For this week, our team worked mainly on the writeup for our design report to fully plan out our final product. We took the time to tackle a few edge cases from our initial blueprint, specifically focusing on the more nuanced details of our design requirements and implementation strategies so that we can better explain our architecture to any reader of the design report. Our schedule remains the same, with Ben developing the web application, Elliot handling the Bluetooth data processing, and Belle covering the computer vision computation onboard the host; we chose, however, to split this week’s stage of our design process differently, with each member focusing on a specific section of the report. We delegated the introduction and requirements to Ben, the architecture and implementation to Elliot, and the testing and tradeoffs to Belle. We decided that this would result in a more well-rounded final product by giving each team member an opportunity to view the project from a holistic perspective before we begin to integrate our modules together. Having each team member dive into other components of the block diagram brought up a few potential concerns we hadn’t considered prior, each of which we then created a mitigation plan for. Some details we worked out this week included the following:
1.) 30mm scalability requirement: As outlined in our proposal and design presentations, one of our use case requirements is to provide the user a 30mm error zone to account for the rubber drumheads deviating from their original position upon impact from the drumsticks. The design requirement we mapped to it for traceability involved deriving a fixed scaling factor to apply to the gathered radii upon detection with the HoughCircles library. We realized, however, that a single scaling factor across all four drums would not achieve a constant 30mm margin for each drum (as they differ in size), and that the relative diameters in pixels between the drumheads would not be sufficient to determine a scaling factor (an absolute metric is required if our solution is to be applicable for varying camera heights). Hence, our new implementation is to store the absolute sizes of each ring within an internal array and scale based on these known sizes. We can then detect the rings based on their relative sizes, map them to their stored dimensions, and apply a simple separate scaling factor to the radii accordingly. This will prove to be a less error-prone approach as opposed to a purely relative solution where we may have encountered issues if the user did not place all rings in view of the camera, or if the camera was too far from the table to detect small variances in the diameters.

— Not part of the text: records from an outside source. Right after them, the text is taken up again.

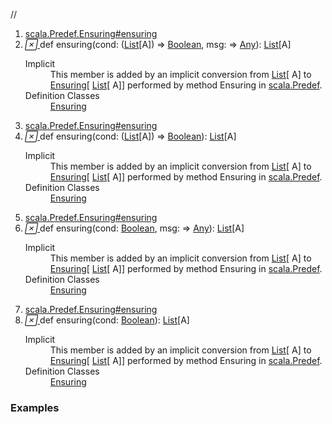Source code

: //
<ol>
<li><a href="https://www.scala-lang.org/api/2.12.3/scala/collection/immutable/List.html#ensuring(cond:A=>Boolean,msg:=>Any):A">scala.Predef.Ensuring#ensuring</a></li>
<li name="scala.Predef.Ensuring#ensuring" visbl="pub" class="indented0 " data-isabs="false" fullcomment="yes" group="Ungrouped"> <a id="ensuring(cond:A=>Boolean,msg:=>Any):A"></a><a id="ensuring((List[A])⇒Boolean,⇒Any):List[A]"></a> <span class="permalink"> <a href="../../../scala/collection/immutable/List.html#ensuring(cond:A=>Boolean,msg:=>Any):A" title="Permalink"> <i class="material-icons"></i> </a> </span> <span class="modifier_kind"> <span class="modifier"></span> <span class="kind">def</span> </span> <span class="symbol"> <span class="implicit">ensuring</span><span class="params">(<span name="cond">cond: (<a href="" class="extype" name="scala.collection.immutable.List">List</a>[<span class="extype" name="scala.collection.immutable.List.A">A</span>]) ⇒ <a href="../../Boolean.html" class="extype" name="scala.Boolean">Boolean</a></span>, <span name="msg">msg: ⇒ <a href="../../Any.html" class="extype" name="scala.Any">Any</a></span>)</span><span class="result">: <a href="" class="extype" name="scala.collection.immutable.List">List</a>[<span class="extype" name="scala.collection.immutable.List.A">A</span>]</span> </span> 
 <div class="fullcomment">
  <dl class="attributes block"> 
   <dt class="implicit">
    Implicit
   </dt>
   <dd>
     This member is added by an implicit conversion from 
    <a href="" class="extype" name="scala.collection.immutable.List">List</a>[
    <span class="extype" name="scala.collection.immutable.List.A">A</span>] to 
    <a href="../../Predef$$Ensuring.html" class="extype" name="scala.Predef.Ensuring">Ensuring</a>[
    <a href="" class="extype" name="scala.collection.immutable.List">List</a>[
    <span class="extype" name="scala.collection.immutable.List.A">A</span>]] performed by method Ensuring in 
    <a href="../../Predef$.html" class="extype" name="scala.Predef">scala.Predef</a>. 
   </dd>
   <dt>
    Definition Classes
   </dt>
   <dd>
    <a href="../../Predef$$Ensuring.html" class="extype" name="scala.Predef.Ensuring">Ensuring</a>
   </dd>
  </dl>
 </div> </li>
        

<li><a href="https://www.scala-lang.org/api/2.12.3/scala/collection/immutable/List.html#ensuring(cond:A=>Boolean):A">scala.Predef.Ensuring#ensuring</a></li>
<li name="scala.Predef.Ensuring#ensuring" visbl="pub" class="indented0 " data-isabs="false" fullcomment="yes" group="Ungrouped"> <a id="ensuring(cond:A=>Boolean):A"></a><a id="ensuring((List[A])⇒Boolean):List[A]"></a> <span class="permalink"> <a href="../../../scala/collection/immutable/List.html#ensuring(cond:A=>Boolean):A" title="Permalink"> <i class="material-icons"></i> </a> </span> <span class="modifier_kind"> <span class="modifier"></span> <span class="kind">def</span> </span> <span class="symbol"> <span class="implicit">ensuring</span><span class="params">(<span name="cond">cond: (<a href="" class="extype" name="scala.collection.immutable.List">List</a>[<span class="extype" name="scala.collection.immutable.List.A">A</span>]) ⇒ <a href="../../Boolean.html" class="extype" name="scala.Boolean">Boolean</a></span>)</span><span class="result">: <a href="" class="extype" name="scala.collection.immutable.List">List</a>[<span class="extype" name="scala.collection.immutable.List.A">A</span>]</span> </span> 
 <div class="fullcomment">
  <dl class="attributes block"> 
   <dt class="implicit">
    Implicit
   </dt>
   <dd>
     This member is added by an implicit conversion from 
    <a href="" class="extype" name="scala.collection.immutable.List">List</a>[
    <span class="extype" name="scala.collection.immutable.List.A">A</span>] to 
    <a href="../../Predef$$Ensuring.html" class="extype" name="scala.Predef.Ensuring">Ensuring</a>[
    <a href="" class="extype" name="scala.collection.immutable.List">List</a>[
    <span class="extype" name="scala.collection.immutable.List.A">A</span>]] performed by method Ensuring in 
    <a href="../../Predef$.html" class="extype" name="scala.Predef">scala.Predef</a>. 
   </dd>
   <dt>
    Definition Classes
   </dt>
   <dd>
    <a href="../../Predef$$Ensuring.html" class="extype" name="scala.Predef.Ensuring">Ensuring</a>
   </dd>
  </dl>
 </div> </li>
        

<li><a href="https://www.scala-lang.org/api/2.12.3/scala/collection/immutable/List.html#ensuring(cond:Boolean,msg:=>Any):A">scala.Predef.Ensuring#ensuring</a></li>
<li name="scala.Predef.Ensuring#ensuring" visbl="pub" class="indented0 " data-isabs="false" fullcomment="yes" group="Ungrouped"> <a id="ensuring(cond:Boolean,msg:=>Any):A"></a><a id="ensuring(Boolean,⇒Any):List[A]"></a> <span class="permalink"> <a href="../../../scala/collection/immutable/List.html#ensuring(cond:Boolean,msg:=>Any):A" title="Permalink"> <i class="material-icons"></i> </a> </span> <span class="modifier_kind"> <span class="modifier"></span> <span class="kind">def</span> </span> <span class="symbol"> <span class="implicit">ensuring</span><span class="params">(<span name="cond">cond: <a href="../../Boolean.html" class="extype" name="scala.Boolean">Boolean</a></span>, <span name="msg">msg: ⇒ <a href="../../Any.html" class="extype" name="scala.Any">Any</a></span>)</span><span class="result">: <a href="" class="extype" name="scala.collection.immutable.List">List</a>[<span class="extype" name="scala.collection.immutable.List.A">A</span>]</span> </span> 
 <div class="fullcomment">
  <dl class="attributes block"> 
   <dt class="implicit">
    Implicit
   </dt>
   <dd>
     This member is added by an implicit conversion from 
    <a href="" class="extype" name="scala.collection.immutable.List">List</a>[
    <span class="extype" name="scala.collection.immutable.List.A">A</span>] to 
    <a href="../../Predef$$Ensuring.html" class="extype" name="scala.Predef.Ensuring">Ensuring</a>[
    <a href="" class="extype" name="scala.collection.immutable.List">List</a>[
    <span class="extype" name="scala.collection.immutable.List.A">A</span>]] performed by method Ensuring in 
    <a href="../../Predef$.html" class="extype" name="scala.Predef">scala.Predef</a>. 
   </dd>
   <dt>
    Definition Classes
   </dt>
   <dd>
    <a href="../../Predef$$Ensuring.html" class="extype" name="scala.Predef.Ensuring">Ensuring</a>
   </dd>
  </dl>
 </div> </li>
        

<li><a href="https://www.scala-lang.org/api/2.12.3/scala/collection/immutable/List.html#ensuring(cond:Boolean):A">scala.Predef.Ensuring#ensuring</a></li>
<li name="scala.Predef.Ensuring#ensuring" visbl="pub" class="indented0 " data-isabs="false" fullcomment="yes" group="Ungrouped"> <a id="ensuring(cond:Boolean):A"></a><a id="ensuring(Boolean):List[A]"></a> <span class="permalink"> <a href="../../../scala/collection/immutable/List.html#ensuring(cond:Boolean):A" title="Permalink"> <i class="material-icons"></i> </a> </span> <span class="modifier_kind"> <span class="modifier"></span> <span class="kind">def</span> </span> <span class="symbol"> <span class="implicit">ensuring</span><span class="params">(<span name="cond">cond: <a href="../../Boolean.html" class="extype" name="scala.Boolean">Boolean</a></span>)</span><span class="result">: <a href="" class="extype" name="scala.collection.immutable.List">List</a>[<span class="extype" name="scala.collection.immutable.List.A">A</span>]</span> </span> 
 <div class="fullcomment">
  <dl class="attributes block"> 
   <dt class="implicit">
    Implicit
   </dt>
   <dd>
     This member is added by an implicit conversion from 
    <a href="" class="extype" name="scala.collection.immutable.List">List</a>[
    <span class="extype" name="scala.collection.immutable.List.A">A</span>] to 
    <a href="../../Predef$$Ensuring.html" class="extype" name="scala.Predef.Ensuring">Ensuring</a>[
    <a href="" class="extype" name="scala.collection.immutable.List">List</a>[
    <span class="extype" name="scala.collection.immutable.List.A">A</span>]] performed by method Ensuring in 
    <a href="../../Predef$.html" class="extype" name="scala.Predef">scala.Predef</a>. 
   </dd>
   <dt>
    Definition Classes
   </dt>
   <dd>
    <a href="../../Predef$$Ensuring.html" class="extype" name="scala.Predef.Ensuring">Ensuring</a>
   </dd>
  </dl>
 </div> </li>
        </ol>


### Examples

2.) Reliability of BLE packet transmission: Another one of our use case requirements was to ensure a reliable connection within 3m of the laptop, for which we decided to aim for a packet loss of under 2%. Given our original research on the Bluetooth stack and the specifications for the ESP32’s performance, we figured that 2% would be a very reasonable goal. With the second microcontroller also transmitting accelerometer data, however, we run the risk of interference and packet loss, for which we had not developed a mitigation plan. This week, Ben searched for options to lower the packet loss in the event that we do not meet this requirement, eventually landing on the solution of raising the connection interval. Elliot then explored the firmware libraries available in Arduino and confirmed our ability to increase the connection interval with the host device at the cost of over-the-air latency.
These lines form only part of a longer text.